[GRASSLIST:5945] Re: oblique photography

Trevor Wiens twiens at interbaun.com
Mon Feb 28 22:46:50 EST 2005


On Mon, 28 Feb 2005 18:30:44 +0100
Markus Neteler <neteler at itc.it> wrote:

> On Sat, Feb 19, 2005 at 12:52:15AM -0700, Trevor Wiens wrote:
> > Does anyone have any experience using oblique images from known locations (2 or more cameras at different locations) to extract 2 and 3 d information?
> > 
> > The intended application would be to track fire growth and expansion over time.
> > 
> 
> Nothing helpful, but we have at least extended the i.ortho.photo procedure to
> geocode oblique imagery:
> 
> - M. Neteler, D. Grasso, I. Michelazzi, L. Miori, S. Merler, and C. Furlanello.
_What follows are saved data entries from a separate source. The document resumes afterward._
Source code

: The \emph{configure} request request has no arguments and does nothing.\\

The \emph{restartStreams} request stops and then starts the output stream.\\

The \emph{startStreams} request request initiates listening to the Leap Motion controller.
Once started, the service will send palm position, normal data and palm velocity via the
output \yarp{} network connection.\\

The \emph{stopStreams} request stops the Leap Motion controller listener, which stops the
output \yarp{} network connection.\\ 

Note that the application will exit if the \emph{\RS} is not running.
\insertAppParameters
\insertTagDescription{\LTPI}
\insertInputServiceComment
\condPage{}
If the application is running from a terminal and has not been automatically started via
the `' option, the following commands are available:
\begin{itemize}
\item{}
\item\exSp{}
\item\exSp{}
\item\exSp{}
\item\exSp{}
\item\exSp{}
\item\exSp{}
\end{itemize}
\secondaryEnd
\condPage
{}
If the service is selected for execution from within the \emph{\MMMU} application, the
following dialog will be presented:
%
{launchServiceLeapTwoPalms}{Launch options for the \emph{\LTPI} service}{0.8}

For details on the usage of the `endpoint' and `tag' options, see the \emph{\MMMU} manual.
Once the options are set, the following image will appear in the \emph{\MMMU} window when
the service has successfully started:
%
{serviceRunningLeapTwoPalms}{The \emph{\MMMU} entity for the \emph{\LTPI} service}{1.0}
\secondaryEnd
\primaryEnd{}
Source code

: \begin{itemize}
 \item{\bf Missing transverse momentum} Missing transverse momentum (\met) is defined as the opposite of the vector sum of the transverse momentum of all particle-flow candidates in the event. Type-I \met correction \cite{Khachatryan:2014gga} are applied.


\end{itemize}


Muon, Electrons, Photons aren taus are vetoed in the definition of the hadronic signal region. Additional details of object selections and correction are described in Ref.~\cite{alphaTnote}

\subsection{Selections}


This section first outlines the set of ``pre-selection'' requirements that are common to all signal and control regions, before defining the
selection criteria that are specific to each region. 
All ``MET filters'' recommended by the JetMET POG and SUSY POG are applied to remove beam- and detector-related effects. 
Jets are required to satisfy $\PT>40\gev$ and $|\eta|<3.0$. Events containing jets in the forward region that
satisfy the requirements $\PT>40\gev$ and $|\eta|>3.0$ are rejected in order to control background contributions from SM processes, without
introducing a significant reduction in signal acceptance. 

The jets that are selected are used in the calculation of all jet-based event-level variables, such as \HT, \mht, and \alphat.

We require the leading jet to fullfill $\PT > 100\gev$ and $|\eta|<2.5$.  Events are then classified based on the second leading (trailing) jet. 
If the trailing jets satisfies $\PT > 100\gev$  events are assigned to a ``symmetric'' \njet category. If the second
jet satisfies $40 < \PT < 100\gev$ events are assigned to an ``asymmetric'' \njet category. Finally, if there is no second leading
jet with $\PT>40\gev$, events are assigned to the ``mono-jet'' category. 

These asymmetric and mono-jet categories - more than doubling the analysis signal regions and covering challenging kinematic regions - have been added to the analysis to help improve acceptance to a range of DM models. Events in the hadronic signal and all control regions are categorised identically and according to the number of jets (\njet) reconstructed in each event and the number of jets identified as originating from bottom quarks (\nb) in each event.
New image
>   processing tools for GRASS. In Proc. Free/Libre and Open Source Software for Geoinformatics:
>   GIS-GRASS Users Conference 2004, Sept. 12-14, Bangkok, Thailand, 2004.
>   http://gisws.media.osaka-cu.ac.jp/grass04/viewpaper.php?id=37
> 
> - M. Neteler, D. Grasso, I. Michelazzi, L. Miori, S. Merler, and C. Furlanello, 2005,
>   An integrated toolbox for image registration, fusion and classification.
>   International Journal of Geoinformatics, Special Issue
>   on FOSS/GRASS 2004 & GIS-IDEAS 2004 (in press)
> 
> On top of the geocoded imagery one could think of developing something maytbe
> with r.series etc.
> 

Thanks. This would be helpful for 2-d data, but for objects like smoke plumes, I'm not sure how this could work. Since posting the question on the list, I've run across the Stereo application that appears to have sat dormant for some years. A collegue and I are going to redo the interface in PyQt and keep most of the underlying C code for camera calibration, coordinate tranformation, etc. The planned output will be tab delimited ascii files. The long term plan is to incorporate Deluany Triangulation code to export 3-d objects rather than just point clouds. Once this work is running we will set up a small website for the project in the event that others want to use or develop it further.

T
-- 
Trevor Wiens 
twiens at interbaun.com

The significant problems that we face cannot be solved at the same 
level of thinking we were at when we created them.